The response must consist of each line in the listing that has the word "Federal" in it.
[Exercise material Boundary: Start]
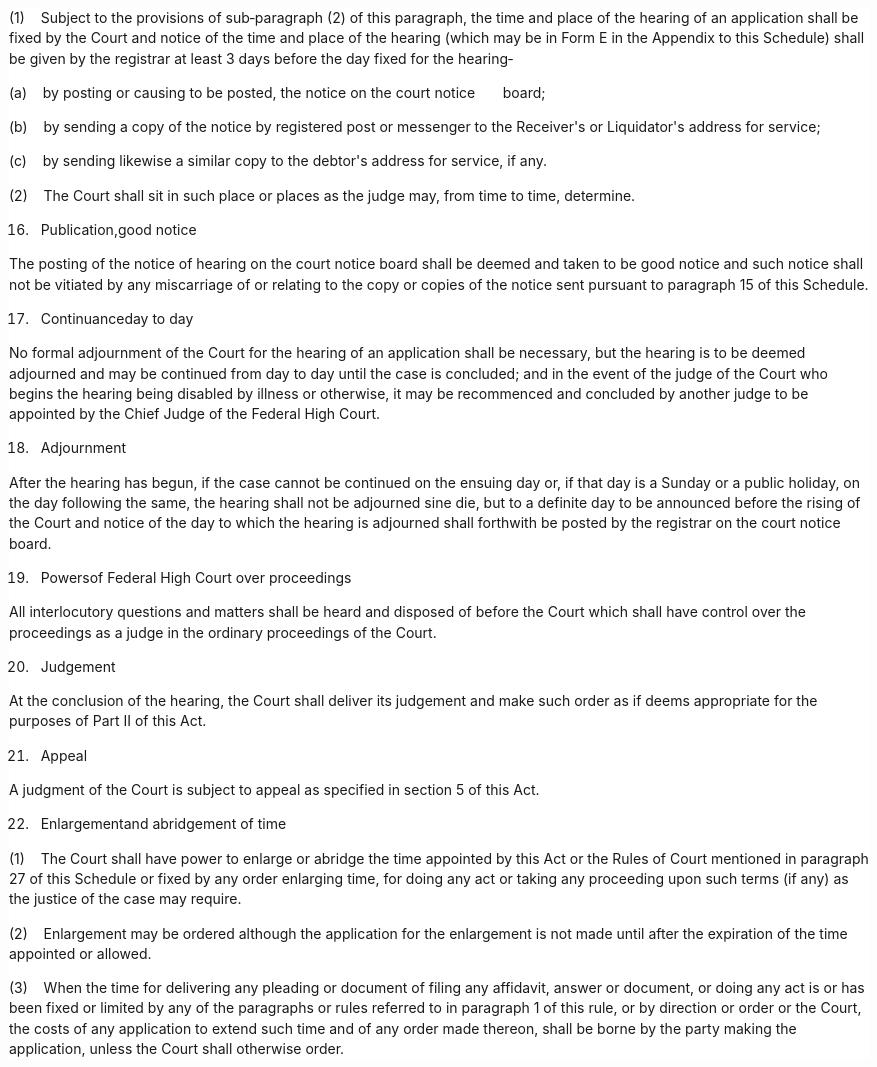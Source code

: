 (1)    Subject to the provisions of sub‐paragraph (2) of this paragraph, the time and place of the hearing of an application shall be fixed by the Court and notice of the time and place of the hearing (which may be in Form E in the Appendix to this Schedule) shall be given by the registrar at least 3 days before the day fixed for the hearing‐

(a)    by posting or causing to be posted, the notice on the court notice       board;

(b)    by sending a copy of the notice by registered post or messenger to the Receiver's or Liquidator's address for service;

(c)    by sending likewise a similar copy to the debtor's address for service, if any.

(2)    The Court shall sit in such place or places as the judge may, from time to time, determine.

16.   Publication,good notice

The posting of the notice of hearing on the court notice board shall be deemed and taken to be good notice and such notice shall not be vitiated by any miscarriage of or relating to the copy or copies of the notice sent pursuant to paragraph 15 of this Schedule.

17.   Continuanceday to day

No formal adjournment of the Court for the hearing of an application shall be necessary, but the hearing is to be deemed adjourned and may be continued from day to day until the case is concluded; and in the event of the judge of the Court who begins the hearing being disabled by illness or otherwise, it may be recommenced and concluded by another judge to be appointed by the Chief Judge of the Federal High Court.

18.   Adjournment

After the hearing has begun, if the case cannot be continued on the ensuing day or, if that day is a Sunday or a public holiday, on the day following the same, the hearing shall not be adjourned sine die, but to a definite day to be announced before the rising of the Court and notice of the day to which the hearing is adjourned shall forthwith be posted by the registrar on the court notice board.

19.   Powersof Federal High Court over proceedings

All interlocutory questions and matters shall be heard and disposed of before the Court which shall have control over the proceedings as a judge in the ordinary proceedings of the Court.

20.   Judgement

At the conclusion of the hearing, the Court shall deliver its judgement and make such order as if deems appropriate for the purposes of Part II of this Act.

21.   Appeal

A judgment of the Court is subject to appeal as specified in section 5 of this Act.

22.   Enlargementand abridgement of time

(1)    The Court shall have power to enlarge or abridge the time appointed by this Act or the Rules of Court mentioned in paragraph 27 of this Schedule or fixed by any order enlarging time, for doing any act or taking any proceeding upon such terms (if any) as the justice of the case may require.

(2)    Enlargement may be ordered although the application for the enlargement is not made until after the expiration of the time appointed or allowed.

(3)    When the time for delivering any pleading or document of filing any affidavit, answer or document, or doing any act is or has been fixed or limited by any of the paragraphs or rules referred to in paragraph 1 of this rule, or by direction or order or the Court, the costs of any application to extend such time and of any order made thereon, shall be borne by the party making the application, unless the Court shall otherwise order.
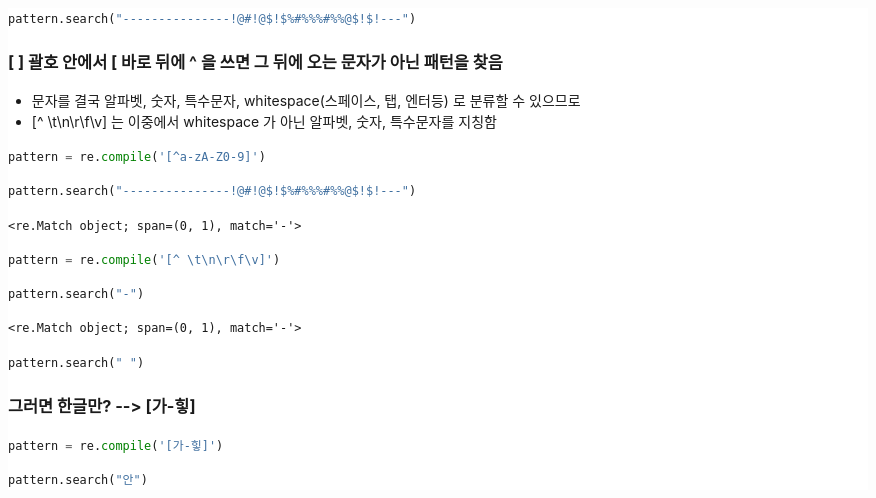 


```python
pattern.search("---------------!@#!@$!$%#%%%#%%@$!$!---") 
```

### [ ] 괄호 안에서 [ 바로 뒤에 ^ 을 쓰면 그 뒤에 오는 문자가 아닌 패턴을 찾음
* 문자를 결국 알파벳, 숫자, 특수문자, whitespace(스페이스, 탭, 엔터등) 로 분류할 수 있으므로
* [^ \t\n\r\f\v] 는 이중에서 whitespace 가 아닌 알파벳, 숫자, 특수문자를 지칭함


```python
pattern = re.compile('[^a-zA-Z0-9]') 
```


```python
pattern.search("---------------!@#!@$!$%#%%%#%%@$!$!---") 
```




    <re.Match object; span=(0, 1), match='-'>




```python

```


```python
pattern = re.compile('[^ \t\n\r\f\v]') 
```


```python
pattern.search("-") 
```




    <re.Match object; span=(0, 1), match='-'>




```python
pattern.search(" ")
```

### 그러면 한글만? --> [가-힣]


```python
pattern = re.compile('[가-힣]') 
```


```python
pattern.search("안") 
```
[Exercise material Boundary: End]
Task response -
No formal adjournment of the Court for the hearing of an application shall be necessary, but the hearing is to be deemed adjourned and may be continued from day to day until the case is concluded; and in the event of the judge of the Court who begins the hearing being disabled by illness or otherwise, it may be recommenced and concluded by another judge to be appointed by the Chief Judge of the Federal High Court.
19.   Powersof Federal High Court over proceedings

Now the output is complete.